— Source texts of formatted documents —
◇ ◇ ◇ ◇ ◇ ◇ ◇

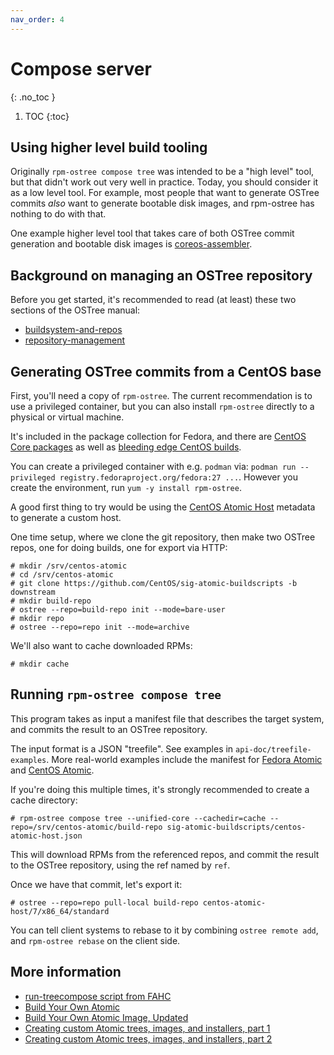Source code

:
 ```yaml
---
nav_order: 4
---
```


# Compose server
{: .no_toc }

1. TOC
{:toc}

## Using higher level build tooling

Originally `rpm-ostree compose tree` was intended to be a "high level" tool,
but that didn't work out very well in practice.  Today, you should consider
it as a low level tool.  For example, most people that want to generate
OSTree commits *also* want to generate bootable disk images, and rpm-ostree
has nothing to do with that.

One example higher level tool that takes care of both OSTree commit generation
and bootable disk images is [coreos-assembler](https://github.com/coreos/coreos-assembler).

## Background on managing an OSTree repository

Before you get started, it's recommended to read (at least) these two sections
of the OSTree manual:

 - [buildsystem-and-repos](https://ostree.readthedocs.io/en/latest/manual/buildsystem-and-repos/)
 - [repository-management](https://ostree.readthedocs.io/en/latest/manual/repository-management/)

## Generating OSTree commits from a CentOS base

First, you'll need a copy of `rpm-ostree`. The current recommendation is to use
a privileged container, but you can also install `rpm-ostree` directly to a
physical or virtual machine.

It's included in the package collection for Fedora, and there
are [CentOS Core packages](http://buildlogs.centos.org/centos/7/atomic/x86_64/Packages/) as
well as [bleeding edge CentOS builds](https://ci.centos.org/job/atomic-rdgo-centos7/).

You can create a privileged container with e.g. `podman` via: `podman run
--privileged registry.fedoraproject.org/fedora:27 ...`. However you create the
environment, run `yum -y install rpm-ostree`.

A good first thing to try would be using
the
[CentOS Atomic Host](https://github.com/CentOS/sig-atomic-buildscripts/tree/downstream) metadata
to generate a custom host.

One time setup, where we clone the git repository, then make two OSTree repos,
one for doing builds, one for export via HTTP:

```
# mkdir /srv/centos-atomic
# cd /srv/centos-atomic
# git clone https://github.com/CentOS/sig-atomic-buildscripts -b downstream
# mkdir build-repo
# ostree --repo=build-repo init --mode=bare-user
# mkdir repo
# ostree --repo=repo init --mode=archive
```

We'll also want to cache downloaded RPMs:

```
# mkdir cache
```

## Running `rpm-ostree compose tree`

This program takes as input a manifest file that describes the target system,
and commits the result to an OSTree repository.

The input format is a JSON "treefile". See examples in
`api-doc/treefile-examples`. More real-world examples include the manifest
for
[Fedora Atomic](https://pagure.io/fedora-atomic/blob/master/f/fedora-atomic-host.json) and
[CentOS Atomic](https://github.com/CentOS/sig-atomic-buildscripts/blob/downstream/centos-atomic-host.json).

If you're doing this multiple times, it's strongly recommended to create a cache
directory:

```
# rpm-ostree compose tree --unified-core --cachedir=cache --repo=/srv/centos-atomic/build-repo sig-atomic-buildscripts/centos-atomic-host.json
```

This will download RPMs from the referenced repos, and commit the result to the
OSTree repository, using the ref named by `ref`.

Once we have that commit, let's export it:

```
# ostree --repo=repo pull-local build-repo centos-atomic-host/7/x86_64/standard
```

You can tell client systems to rebase to it by combining `ostree remote add`,
and `rpm-ostree rebase` on the client side.

## More information

  * [run-treecompose script from FAHC](https://pagure.io/fedora-atomic-host-continuous/blob/2f1214c9ff35e55ec111db86be96e14d4b6040d6/f/centos-ci/run-treecompose)
  * [Build Your Own Atomic](https://github.com/jasonbrooks/byo-atomic)
  * [Build Your Own Atomic Image, Updated](http://www.projectatomic.io/blog/2014/08/build-your-own-atomic-centos-or-fedora/)
  * [Creating custom Atomic trees, images, and installers, part 1](http://developerblog.redhat.com/2015/01/08/creating-custom-atomic-trees-images-and-installers-part-1/)
  * [Creating custom Atomic trees, images, and installers, part 2](http://developerblog.redhat.com/2015/01/15/creating-custom-atomic-trees-images-and-installers-part-2/)
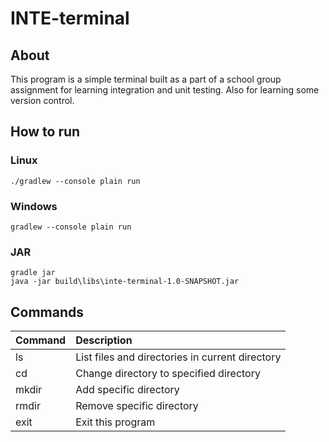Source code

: # INTE-terminal

## About
This program is a simple terminal built as a part of a school group assignment for 
learning integration and unit testing. Also for learning some version control.

## How to run

### Linux
`./gradlew --console plain run`

### Windows
`gradlew --console plain run`

### JAR
```
gradle jar
java -jar build\libs\inte-terminal-1.0-SNAPSHOT.jar
```

## Commands
| Command | Description |
| :--- | :--- | 
| ls | List files and directories in current directory |
| cd <dir> | Change directory to specified directory | 
| mkdir <dir> | Add specific directory |
| rmdir <dir> | Remove specific directory |
| exit | Exit this program |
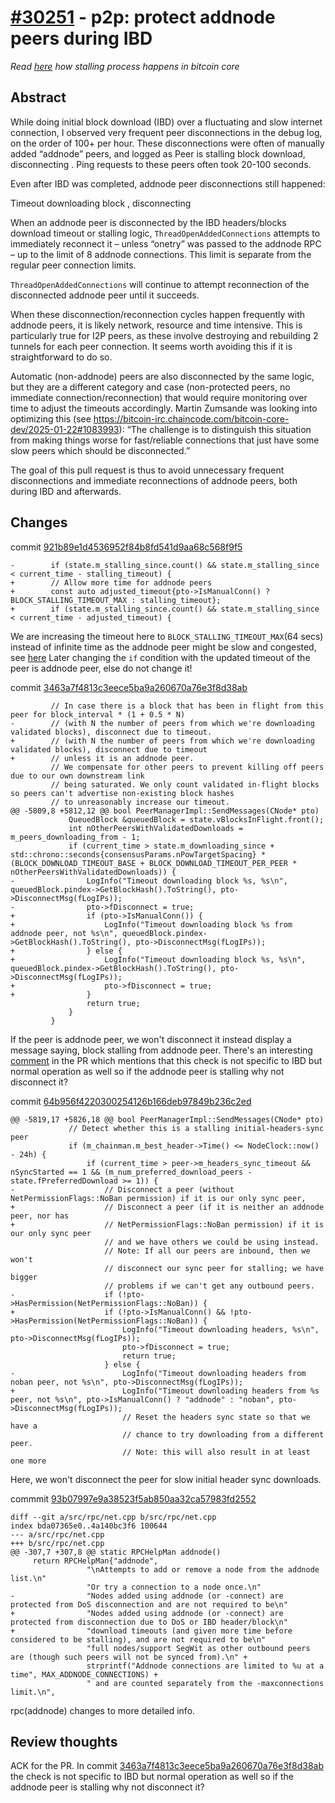 # [#30251](https://github.com/bitcoin/bitcoin/pull/32051) - p2p: protect addnode peers during IBD

*Read [here](https://github.com/i-am-yuvi/bitcoin-ibd/blob/master/block_stalling.md) how stalling process happens in bitcoin core*

## Abstract
While doing initial block download (IBD) over a fluctuating and slow internet connection, 
I observed very frequent peer disconnections in the debug log, on the order of 100+ per hour. 
These disconnections were often of manually added “addnode” peers, and logged as Peer is stalling block download, disconnecting <peer>. 
Ping requests to these peers often took 20-100 seconds.

Even after IBD was completed, addnode peer disconnections still happened:

Timeout downloading block <hex>, disconnecting <peer>

When an addnode peer is disconnected by the IBD headers/blocks download timeout or stalling logic, `ThreadOpenAddedConnections` attempts to immediately reconnect it – unless “onetry” was passed to the addnode RPC – up to the limit of 8 addnode connections. This limit is separate from the regular peer connection limits.

`ThreadOpenAddedConnections` will continue to attempt reconnection of the disconnected addnode peer until it succeeds.

When these disconnection/reconnection cycles happen frequently with addnode peers, it is likely network, resource and time intensive. 
This is particularly true for I2P peers, as these involve destroying and rebuilding 2 tunnels for each peer connection. It seems worth avoiding this if it is straightforward to do so.

Automatic (non-addnode) peers are also disconnected by the same logic, but they are a different category and case (non-protected peers, no immediate connection/reconnection) 
that would require monitoring over time to adjust the timeouts accordingly. Martin Zumsande was looking into 
optimizing this (see https://bitcoin-irc.chaincode.com/bitcoin-core-dev/2025-01-22#1083993): “The challenge is to distinguish this 
situation from making things worse for fast/reliable connections that just have some slow peers which should be disconnected.”

The goal of this pull request is thus to avoid unnecessary frequent disconnections and immediate reconnections of addnode peers, 
both during IBD and afterwards.

## Changes
commit [921b89e1d4536952f84b8fd541d9aa68c568f9f5](https://github.com/bitcoin/bitcoin/pull/32051/commits/921b89e1d4536952f84b8fd541d9aa68c568f9f5)
```
-        if (state.m_stalling_since.count() && state.m_stalling_since < current_time - stalling_timeout) {
+        // Allow more time for addnode peers
+        const auto adjusted_timeout{pto->IsManualConn() ? BLOCK_STALLING_TIMEOUT_MAX : stalling_timeout};
+        if (state.m_stalling_since.count() && state.m_stalling_since < current_time - adjusted_timeout) {
```

We are increasing the timeout here to `BLOCK_STALLING_TIMEOUT_MAX`(64 secs) instead of infinite time as the addnode peer might be slow and congested, see [here](https://github.com/bitcoin/bitcoin/pull/32051#pullrequestreview-2691505746)
Later changing the `if` condition with the updated timeout of the peer is addnode peer, else do not change it!


commit [3463a7f4813c3eece5ba9a260670a76e3f8d38ab](https://github.com/bitcoin/bitcoin/pull/32051/commits/3463a7f4813c3eece5ba9a260670a76e3f8d38ab)
```
         // In case there is a block that has been in flight from this peer for block_interval * (1 + 0.5 * N)
-        // (with N the number of peers from which we're downloading validated blocks), disconnect due to timeout.
+        // (with N the number of peers from which we're downloading validated blocks), disconnect due to timeout
+        // unless it is an addnode peer.
         // We compensate for other peers to prevent killing off peers due to our own downstream link
         // being saturated. We only count validated in-flight blocks so peers can't advertise non-existing block hashes
         // to unreasonably increase our timeout.
@@ -5809,8 +5812,12 @@ bool PeerManagerImpl::SendMessages(CNode* pto)
             QueuedBlock &queuedBlock = state.vBlocksInFlight.front();
             int nOtherPeersWithValidatedDownloads = m_peers_downloading_from - 1;
             if (current_time > state.m_downloading_since + std::chrono::seconds{consensusParams.nPowTargetSpacing} * (BLOCK_DOWNLOAD_TIMEOUT_BASE + BLOCK_DOWNLOAD_TIMEOUT_PER_PEER * nOtherPeersWithValidatedDownloads)) {
-                LogInfo("Timeout downloading block %s, %s\n", queuedBlock.pindex->GetBlockHash().ToString(), pto->DisconnectMsg(fLogIPs));
-                pto->fDisconnect = true;
+                if (pto->IsManualConn()) {
+                    LogInfo("Timeout downloading block %s from addnode peer, not %s\n", queuedBlock.pindex->GetBlockHash().ToString(), pto->DisconnectMsg(fLogIPs));
+                } else {
+                    LogInfo("Timeout downloading block %s, %s\n", queuedBlock.pindex->GetBlockHash().ToString(), pto->DisconnectMsg(fLogIPs));
+                    pto->fDisconnect = true;
+                }
                 return true;
             }
         }
```
If the peer is addnode peer, we won't disconnect it instead display a message saying, block stalling from addnode peer. There's an interesting [comment](https://github.com/bitcoin/bitcoin/pull/32051/commits/3463a7f4813c3eece5ba9a260670a76e3f8d38ab#r1999313868)
in the PR which mentions that this check is not specific to IBD but normal operation as well so if the addnode peer is stalling why not disconnect it?


commit [64b956f4220300254126b166deb97849b236c2ed](https://github.com/bitcoin/bitcoin/pull/32051/commits/64b956f4220300254126b166deb97849b236c2ed)
```
@@ -5819,17 +5826,18 @@ bool PeerManagerImpl::SendMessages(CNode* pto)
             // Detect whether this is a stalling initial-headers-sync peer
             if (m_chainman.m_best_header->Time() <= NodeClock::now() - 24h) {
                 if (current_time > peer->m_headers_sync_timeout && nSyncStarted == 1 && (m_num_preferred_download_peers - state.fPreferredDownload >= 1)) {
-                    // Disconnect a peer (without NetPermissionFlags::NoBan permission) if it is our only sync peer,
+                    // Disconnect a peer (if it is neither an addnode peer, nor has
+                    // NetPermissionFlags::NoBan permission) if it is our only sync peer
                     // and we have others we could be using instead.
                     // Note: If all our peers are inbound, then we won't
                     // disconnect our sync peer for stalling; we have bigger
                     // problems if we can't get any outbound peers.
-                    if (!pto->HasPermission(NetPermissionFlags::NoBan)) {
+                    if (!pto->IsManualConn() && !pto->HasPermission(NetPermissionFlags::NoBan)) {
                         LogInfo("Timeout downloading headers, %s\n", pto->DisconnectMsg(fLogIPs));
                         pto->fDisconnect = true;
                         return true;
                     } else {
-                        LogInfo("Timeout downloading headers from noban peer, not %s\n", pto->DisconnectMsg(fLogIPs));
+                        LogInfo("Timeout downloading headers from %s peer, not %s\n", pto->IsManualConn() ? "addnode" : "noban", pto->DisconnectMsg(fLogIPs));
                         // Reset the headers sync state so that we have a
                         // chance to try downloading from a different peer.
                         // Note: this will also result in at least one more
```
Here, we won't disconnect the peer for slow initial header sync downloads.

commmit [93b07997e9a38523f5ab850aa32ca57983fd2552](https://github.com/bitcoin/bitcoin/pull/32051/commits/93b07997e9a38523f5ab850aa32ca57983fd2552)

```
diff --git a/src/rpc/net.cpp b/src/rpc/net.cpp
index bda07365e0..4a140bc3f6 100644
--- a/src/rpc/net.cpp
+++ b/src/rpc/net.cpp
@@ -307,7 +307,8 @@ static RPCHelpMan addnode()
     return RPCHelpMan{"addnode",
                 "\nAttempts to add or remove a node from the addnode list.\n"
                 "Or try a connection to a node once.\n"
-                "Nodes added using addnode (or -connect) are protected from DoS disconnection and are not required to be\n"
+                "Nodes added using addnode (or -connect) are protected from disconnection due to DoS or IBD header/block\n"
+                "download timeouts (and given more time before considered to be stalling), and are not required to be\n"
                 "full nodes/support SegWit as other outbound peers are (though such peers will not be synced from).\n" +
                 strprintf("Addnode connections are limited to %u at a time", MAX_ADDNODE_CONNECTIONS) +
                 " and are counted separately from the -maxconnections limit.\n",
```

rpc(addnode) changes to more detailed info.

## Review thoughts

ACK for the PR.
In commit [3463a7f4813c3eece5ba9a260670a76e3f8d38ab](https://github.com/bitcoin/bitcoin/pull/32051/commits/3463a7f4813c3eece5ba9a260670a76e3f8d38ab)
the check is not specific to IBD but normal operation as well so if the addnode peer is stalling why not disconnect it?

◇ ◇ ◇ ◇ ◇ ◇ ◇

— WHAT THIS TASK INVOLVES —
Write down exactly what the lines above say, from the line holding "Remove specific directory |" through the line holding "## Abstract", and nothing more. Do not copy the pictures.

— ANSWER FOR THIS EXERCISE —
| rmdir <dir> | Remove specific directory |
| exit | Exit this program |
 # [#30251](https://github.com/bitcoin/bitcoin/pull/32051) - p2p: protect addnode peers during IBD

*Read [here](https://github.com/i-am-yuvi/bitcoin-ibd/blob/master/block_stalling.md) how stalling process happens in bitcoin core*

## Abstract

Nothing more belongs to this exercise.